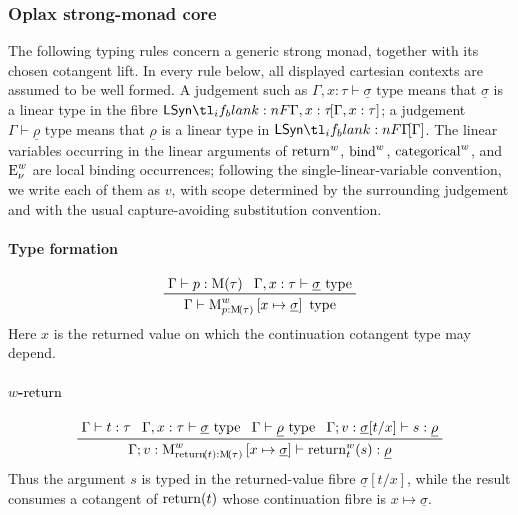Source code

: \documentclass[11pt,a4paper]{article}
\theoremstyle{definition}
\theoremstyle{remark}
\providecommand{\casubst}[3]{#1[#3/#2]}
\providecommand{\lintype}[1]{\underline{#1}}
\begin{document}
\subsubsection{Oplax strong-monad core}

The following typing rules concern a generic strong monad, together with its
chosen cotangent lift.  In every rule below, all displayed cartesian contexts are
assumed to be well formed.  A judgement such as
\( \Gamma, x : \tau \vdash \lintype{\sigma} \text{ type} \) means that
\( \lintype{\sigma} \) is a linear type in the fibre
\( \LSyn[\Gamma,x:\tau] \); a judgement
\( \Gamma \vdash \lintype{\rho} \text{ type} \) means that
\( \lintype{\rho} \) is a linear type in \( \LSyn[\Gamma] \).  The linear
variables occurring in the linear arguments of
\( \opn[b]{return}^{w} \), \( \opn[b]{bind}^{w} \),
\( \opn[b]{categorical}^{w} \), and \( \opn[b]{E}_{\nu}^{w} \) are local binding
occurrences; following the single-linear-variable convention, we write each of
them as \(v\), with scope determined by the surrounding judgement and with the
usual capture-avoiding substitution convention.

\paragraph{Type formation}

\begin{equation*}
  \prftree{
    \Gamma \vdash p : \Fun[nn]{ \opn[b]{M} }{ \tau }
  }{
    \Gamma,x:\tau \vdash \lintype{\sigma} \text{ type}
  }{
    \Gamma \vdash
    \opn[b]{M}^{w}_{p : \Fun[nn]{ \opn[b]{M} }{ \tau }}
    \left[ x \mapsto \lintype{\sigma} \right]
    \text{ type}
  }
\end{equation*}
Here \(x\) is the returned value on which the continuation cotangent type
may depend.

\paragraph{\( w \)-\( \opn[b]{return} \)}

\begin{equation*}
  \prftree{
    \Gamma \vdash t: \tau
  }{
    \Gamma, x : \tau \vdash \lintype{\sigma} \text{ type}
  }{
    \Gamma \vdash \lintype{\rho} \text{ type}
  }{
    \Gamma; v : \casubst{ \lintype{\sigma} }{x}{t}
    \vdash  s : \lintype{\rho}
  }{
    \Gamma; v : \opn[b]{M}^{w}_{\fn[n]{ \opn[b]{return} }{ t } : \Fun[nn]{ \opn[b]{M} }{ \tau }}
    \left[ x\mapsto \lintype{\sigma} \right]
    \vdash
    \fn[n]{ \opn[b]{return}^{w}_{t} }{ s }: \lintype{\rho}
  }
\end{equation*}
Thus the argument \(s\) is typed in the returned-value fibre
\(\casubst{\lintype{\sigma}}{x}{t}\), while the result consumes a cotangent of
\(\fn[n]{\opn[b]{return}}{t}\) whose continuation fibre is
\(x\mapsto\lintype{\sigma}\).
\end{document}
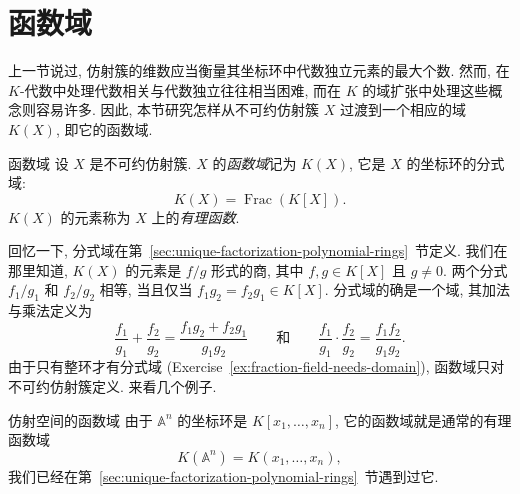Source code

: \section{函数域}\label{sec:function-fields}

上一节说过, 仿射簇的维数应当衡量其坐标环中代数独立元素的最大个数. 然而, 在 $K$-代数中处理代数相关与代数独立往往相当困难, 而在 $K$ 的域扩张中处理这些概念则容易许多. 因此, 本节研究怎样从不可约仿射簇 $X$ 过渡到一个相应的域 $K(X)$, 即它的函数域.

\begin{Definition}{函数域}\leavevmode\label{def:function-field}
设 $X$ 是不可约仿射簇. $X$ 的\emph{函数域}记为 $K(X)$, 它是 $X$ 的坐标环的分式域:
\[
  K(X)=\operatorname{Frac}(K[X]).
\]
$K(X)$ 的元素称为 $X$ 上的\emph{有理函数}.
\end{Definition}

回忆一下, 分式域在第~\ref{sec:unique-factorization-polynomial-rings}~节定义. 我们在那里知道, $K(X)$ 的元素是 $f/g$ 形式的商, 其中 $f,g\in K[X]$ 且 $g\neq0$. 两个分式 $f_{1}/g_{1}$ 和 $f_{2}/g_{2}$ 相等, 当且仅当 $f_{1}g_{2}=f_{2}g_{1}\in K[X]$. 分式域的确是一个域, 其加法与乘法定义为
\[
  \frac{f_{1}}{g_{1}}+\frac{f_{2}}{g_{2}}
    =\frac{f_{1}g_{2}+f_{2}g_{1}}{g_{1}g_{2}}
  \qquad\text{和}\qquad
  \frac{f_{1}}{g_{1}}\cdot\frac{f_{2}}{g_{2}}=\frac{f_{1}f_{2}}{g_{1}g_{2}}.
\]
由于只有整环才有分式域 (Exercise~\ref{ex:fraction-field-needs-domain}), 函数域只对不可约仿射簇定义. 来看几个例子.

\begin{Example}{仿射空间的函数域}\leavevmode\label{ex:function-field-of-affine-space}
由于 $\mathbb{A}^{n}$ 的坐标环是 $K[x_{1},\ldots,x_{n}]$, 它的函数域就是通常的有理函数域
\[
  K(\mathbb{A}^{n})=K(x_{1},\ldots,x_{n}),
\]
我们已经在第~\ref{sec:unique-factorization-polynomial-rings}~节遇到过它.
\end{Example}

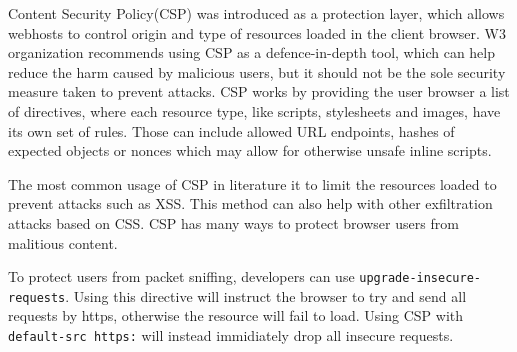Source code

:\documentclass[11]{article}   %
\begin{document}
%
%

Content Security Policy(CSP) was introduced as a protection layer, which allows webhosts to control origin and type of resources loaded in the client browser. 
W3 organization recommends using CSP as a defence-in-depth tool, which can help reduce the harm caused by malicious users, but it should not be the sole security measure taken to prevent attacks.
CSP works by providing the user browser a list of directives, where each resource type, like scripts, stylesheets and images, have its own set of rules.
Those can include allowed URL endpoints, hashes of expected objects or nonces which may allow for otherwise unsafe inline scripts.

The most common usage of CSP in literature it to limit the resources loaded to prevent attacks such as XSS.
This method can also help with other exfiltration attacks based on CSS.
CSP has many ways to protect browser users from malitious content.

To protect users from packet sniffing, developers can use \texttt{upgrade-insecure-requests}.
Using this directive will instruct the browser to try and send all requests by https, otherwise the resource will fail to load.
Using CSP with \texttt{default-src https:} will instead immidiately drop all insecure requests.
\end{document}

▸ What is needed
Would you transcribe, exactly, the lines running from the one that contains "Using this directive" through the final line of the listing above? Include both ends and nothing else.

▸ Finished exercise
Using this directive will instruct the browser to try and send all requests by https, otherwise the resource will fail to load.
Using CSP with \texttt{default-src https:} will instead immidiately drop all insecure requests.
\end{document}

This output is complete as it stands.